Her family fled from Cuba, she said, because her father had been jailed for being faithful to the Batista regime when Fidel Castro took over the country in 1959.

When her father was eventually released, the family left the country, she said.

Bailey Elementary School's Multicultural Day on Sept. 26, Piquero gave students a presentation about her homeland.

She told them about the one of the country's most popular sport, baseball; the colorful hummingbirds that make Cuba their home; the tiny frogs -- Monte Iberia Dwarf Eleuth -- that can also be found there.

And along with other students, Piquero's grandchild, 7-year-old first grader Cecilia Piquero, was making a Cuban maraca out of plastic spoons, eggs and rice.

Piquero said many people, including her own children, don't know much about Cuba.

On this day, however, Piquero, along with other volunteers, were introducing Bailey students to cultures from nations throughut the world.

Autumn Shah, multicultural chairwoman of the school's parent-teacher organization, said countries represented included Slovakia, Russia, Japan, Korea, Vietnam, Cuba, Mexico, Venezuela, Italy, England, Iraq, Pakistan and India.

Scottish Corners, Indian Run, Wyandot, Riverside, and Wright elementary schools and Scioto and Jerome high schools also hold multicultural days, said Doug Baker, district spokesman.

Students throughout the district come from diverse backgrounds.

The district includes students from more than 100 countries who speak more than 60 languages, Baker said.

At Bailey, about 60 students qualify as English language learners, Principal Tyler Wolfe said.

Recognizing different cultures, Wolfe said, is important for fostering global and cultural awareness as well as to show students examples of a variety of belief systems.

The school tries to celebrate multiculturalism with a major event annually, Wolfe said, but also incorporates it into the students' curriculum.

At Bailey's Multicultural Day, volunteer Srujana Challa was showing students how to make rangoli, an art form in which patterns are created with dry materials.

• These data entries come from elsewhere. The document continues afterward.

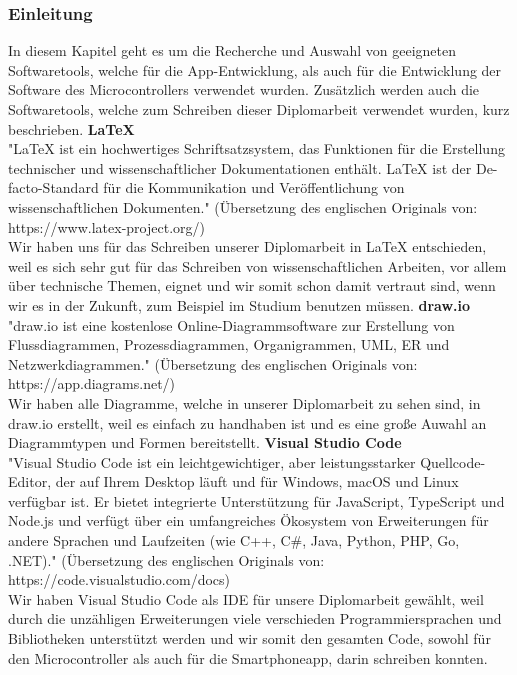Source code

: \documentclass[11pt, twoside]{article}
\begin{document}
\subsubsection{Einleitung}
In diesem Kapitel geht es um die Recherche und Auswahl von geeigneten Softwaretools, welche für die App-Entwicklung, als auch für die Entwicklung der Software des Microcontrollers verwendet wurden. Zusätzlich werden auch die Softwaretools, welche zum Schreiben dieser Diplomarbeit verwendet wurden, kurz beschrieben. 
\vspace{4mm}\newline
\textbf{LaTeX} \\
"LaTeX ist ein hochwertiges Schriftsatzsystem, das Funktionen für die Erstellung technischer und wissenschaftlicher Dokumentationen enthält. LaTeX ist der De-facto-Standard für die Kommunikation und Veröffentlichung von wissenschaftlichen Dokumenten." (Übersetzung des englischen Originals von: https://www.latex-project.org/) \\
Wir haben uns für das Schreiben unserer Diplomarbeit in LaTeX entschieden, weil es sich sehr gut für das Schreiben von wissenschaftlichen Arbeiten, vor allem über technische Themen, eignet und wir somit schon damit vertraut sind, wenn wir es in der Zukunft, zum Beispiel im Studium benutzen müssen.
\vspace{4mm}\newline
\textbf{draw.io}
"draw.io ist eine kostenlose Online-Diagrammsoftware zur Erstellung von Flussdiagrammen, Prozessdiagrammen, Organigrammen, UML, ER und Netzwerkdiagrammen." (Übersetzung des englischen Originals von: https://app.diagrams.net/) \\
Wir haben alle Diagramme, welche in unserer Diplomarbeit zu sehen sind, in draw.io erstellt, weil es einfach zu handhaben ist und es eine große Auwahl an Diagrammtypen und Formen bereitstellt.
\vspace{4mm}\newline
\textbf{Visual Studio Code} \\
"Visual Studio Code ist ein leichtgewichtiger, aber leistungsstarker Quellcode-Editor, der auf Ihrem Desktop läuft und für Windows, macOS und Linux verfügbar ist. Er bietet integrierte Unterstützung für JavaScript, TypeScript und Node.js und verfügt über ein umfangreiches Ökosystem von Erweiterungen für andere Sprachen und Laufzeiten (wie C++, C\#, Java, Python, PHP, Go, .NET)." (Übersetzung des englischen Originals von: https://code.visualstudio.com/docs) \\
Wir haben Visual Studio Code als IDE für unsere Diplomarbeit gewählt, weil durch die unzähligen Erweiterungen viele verschieden Programmiersprachen und Bibliotheken unterstützt werden und wir somit den gesamten Code, sowohl für den Microcontroller als auch für die Smartphoneapp, darin schreiben konnten.
\end{document}
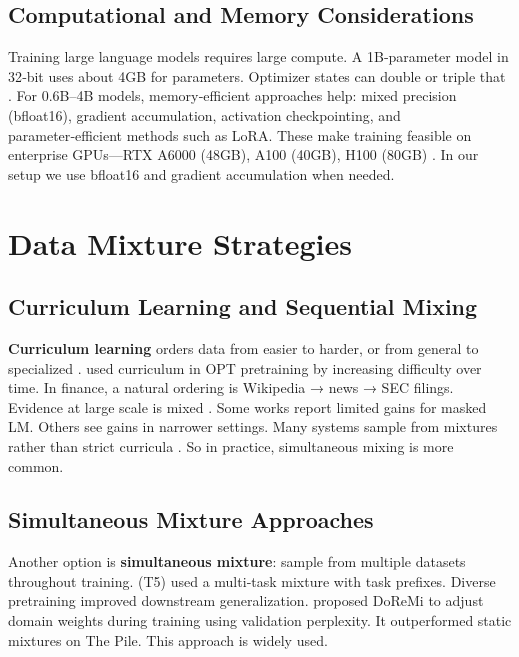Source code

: \subsection{Computational and Memory Considerations}

Training large language models requires large compute. A 1B‑parameter model in 32‑bit uses about 4GB for parameters. Optimizer states can double or triple that \parencite{rajbhandari2020zero,kingma2014adam}. For 0.6B--4B models, memory‑efficient approaches help: mixed precision (bfloat16), gradient accumulation, activation checkpointing, and parameter‑efficient methods such as LoRA. These make training feasible on enterprise GPUs—RTX A6000 (48GB), A100 (40GB), H100 (80GB) \parencite{narayanan2021efficient,hu2021lora}. In our setup we use bfloat16 and gradient accumulation when needed.

\section{Data Mixture Strategies}

\subsection{Curriculum Learning and Sequential Mixing}

\textbf{Curriculum learning} orders data from easier to harder, or from general to specialized \parencite{bengio2009curriculum}. \textcite{wu2022opt} used curriculum in OPT pretraining by increasing difficulty over time. In finance, a natural ordering is Wikipedia → news → SEC filings. Evidence at large scale is mixed \parencite{longpre2023pretrainer}. Some works report limited gains for masked LM. Others see gains in narrower settings. Many systems sample from mixtures rather than strict curricula \parencite{raffel2020exploring,wu2022opt}. So in practice, simultaneous mixing is more common.

\subsection{Simultaneous Mixture Approaches}

Another option is \textbf{simultaneous mixture}: sample from multiple datasets throughout training. \textcite{raffel2020exploring} (T5) used a multi‑task mixture with task prefixes. Diverse pretraining improved downstream generalization. \textcite{xie2023doremi} proposed DoReMi to adjust domain weights during training using validation perplexity. It outperformed static mixtures on The Pile. This approach is widely used.

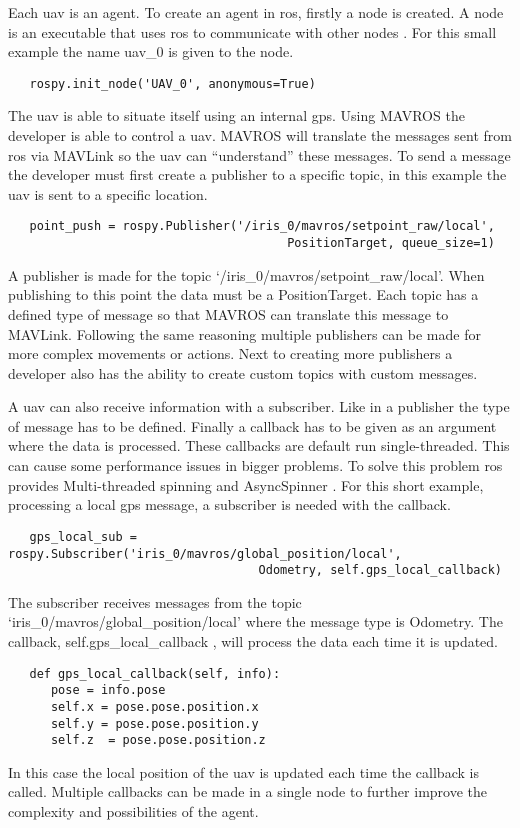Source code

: 
Each \acs{uav} is an agent. To create an agent in \acs{ros}, firstly a node is created. 
A node is an executable that uses \acs{ros} to communicate with other nodes \cite{ros:nodes}. For this small example the name \acs{uav}\_0 is given to the node.

\begin{verbatim}
   rospy.init_node('UAV_0', anonymous=True)
\end{verbatim}

The \acs{uav} is able to situate itself using an internal \acs{gps}. 
Using MAVROS the developer is able to control a \acs{uav}.  
MAVROS will translate the messages sent from \acs{ros} via MAVLink so the \acs{uav} can “understand” these messages. 
To send a message the developer must first create a publisher to a specific topic, in this example the \acs{uav} is sent to a specific location.

\begin{verbatim}
   point_push = rospy.Publisher('/iris_0/mavros/setpoint_raw/local',
                                       PositionTarget, queue_size=1)
\end{verbatim}

A publisher is made for the topic ‘/iris\_0/mavros/setpoint\_raw/local’. When publishing to this point the data must be a PositionTarget. 
Each topic has a defined type of message so that MAVROS can translate this message to MAVLink. Following the same reasoning multiple publishers 
can be made for more complex movements or actions. Next to creating more publishers a developer also has the ability to create custom topics with custom messages. 

A \acs{uav} can also receive information with a subscriber. Like in a publisher the type of message has to be defined. 
Finally a callback has to be given as an argument where the data is processed. These callbacks are default run single-threaded. 
This can cause some performance issues in bigger problems. To solve this problem \acs{ros} provides Multi-threaded spinning and AsyncSpinner \cite{ros:callbacks}. 
For this short example, processing a local \acs{gps} message, a subscriber is needed with the callback. 

\begin{verbatim}
   gps_local_sub = rospy.Subscriber('iris_0/mavros/global_position/local',
                                   Odometry, self.gps_local_callback)
\end{verbatim}

\newpage
The subscriber receives messages from the topic ‘iris\_0/mavros/global\_position/local' where the message type is Odometry. 
The callback, self.gps\_local\_callback , will process the data each time it is updated. 

\begin{verbatim}
   def gps_local_callback(self, info):
      pose = info.pose
      self.x = pose.pose.position.x
      self.y = pose.pose.position.y
      self.z  = pose.pose.position.z
\end{verbatim}

In this case the local position of the \acs{uav} is updated each time the callback is called. Multiple callbacks can be made in a single node to further 
improve the complexity and possibilities of the agent. 
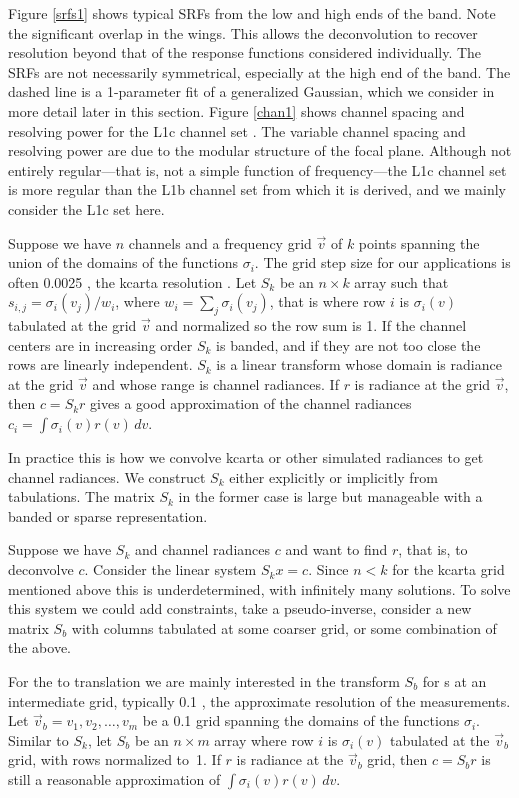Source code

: \documentclass[11pt]{article}
\begin{document}
Figure \ref{srfs1} shows typical {\airs} SRFs from the low and high
ends of the band.  Note the significant overlap in the wings.  This
allows the deconvolution to recover resolution beyond that of the
response functions considered individually.  The SRFs are not
necessarily symmetrical, especially at the high end of the band.
The dashed line is a 1-parameter fit of a generalized Gaussian,
which we consider in more detail later in this section.  Figure
\ref{chan1} shows channel spacing and resolving power for the
{\airs} L1c channel set \cite{airs1c}.  The variable channel spacing
and resolving power are due to the modular structure of the focal
plane.  Although not entirely regular---that is, not a simple
function of frequency---the L1c channel set is more regular than the
L1b channel set from which it is derived, and we mainly consider the
L1c set here.

Suppose we have $n$ channels and a frequency grid $\vec v$ of $k$
points spanning the union of the domains of the functions
$\sigma_i$.  The grid step size for our applications is often 0.0025
{\wn}, the kcarta resolution \cite{kcarta1}.  Let $S_k$ be an
$n\times k$ array such that $s_{i,j} = \sigma_i(v_j)/w_i$, where
$w_i = \sum_j \sigma_i(v_j)$, that is where row $i$ is $\sigma_i(v)$
tabulated at the grid $\vec v$ and normalized so the row sum is 1.
If the channel centers are in increasing order $S_k$ is banded, and
if they are not too close the rows are linearly independent.  $S_k$
is a linear transform whose domain is radiance at the grid $\vec v$
and whose range is channel radiances.  If $r$ is radiance at the
grid $\vec v$, then $c = S_k r$ gives a good approximation of the
channel radiances $c_i = \int\sigma_i(v)r(v)\,dv$.

In practice this is how we convolve kcarta or other simulated
radiances to get {\airs} channel radiances.  We construct $S_k$
either explicitly or implicitly from {\airs} {\srf} tabulations.
The matrix $S_k$ in the former case is large but manageable with a
banded or sparse representation.

Suppose we have $S_k$ and channel radiances $c$ and want to find
$r$, that is, to deconvolve $c$.  Consider the linear system $S_k x
= c$.  Since $n < k$ for the kcarta grid mentioned above this is
underdetermined, with infinitely many solutions.  To solve this
system we could add constraints, take a pseudo-inverse, consider a
new matrix $S_b$ with columns tabulated at some coarser grid, or
some combination of the above.

For the {\airs} to {\cris} translation we are mainly interested in 
the transform $S_b$ for {\srf}s at an intermediate grid, typically
0.1 {\wn}, the approximate resolution of the {\srf} measurements.
Let $\vec v_b = v_1,v_2,\ldots,v_m$ be a 0.1 {\wn} grid spanning the
domains of the functions $\sigma_i$.  Similar to $S_k$, let $S_b$ be
an $n\times m$ array where row $i$ is $\sigma_i(v)$ tabulated at the
$\vec v_b$ grid, with rows normalized to~1.  If $r$ is radiance at
the $\vec v_b$ grid, then $c = S_b r$ is still a reasonable
approximation of $\int\sigma_i(v)r(v)\,dv$.
\end{document}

In this case, students used sand to create designs on a table.

Born in India, Challa said she came to the U.S. in 2010 when her husband, Adi, got a job here.

Challa, whose 8-year-old son Aryan Kumbagiri attends third grade at Bailey, said she wanted to introduce Indian culture to children.

Across the gymnasium, volunteer Bethany Dwinnell was representing Vietnam.

Dwinnell adopted her daughter, Bailey fifth-grader Leah, from Vietnam when she was 7 months old.

Her family participates in a Vietnam culture camp every year, Dwinnell said, and a year and a half ago they visited the country, and Leah was able to see her orphanage.

"We just really want her to be proud of her culture," Dwinnell said.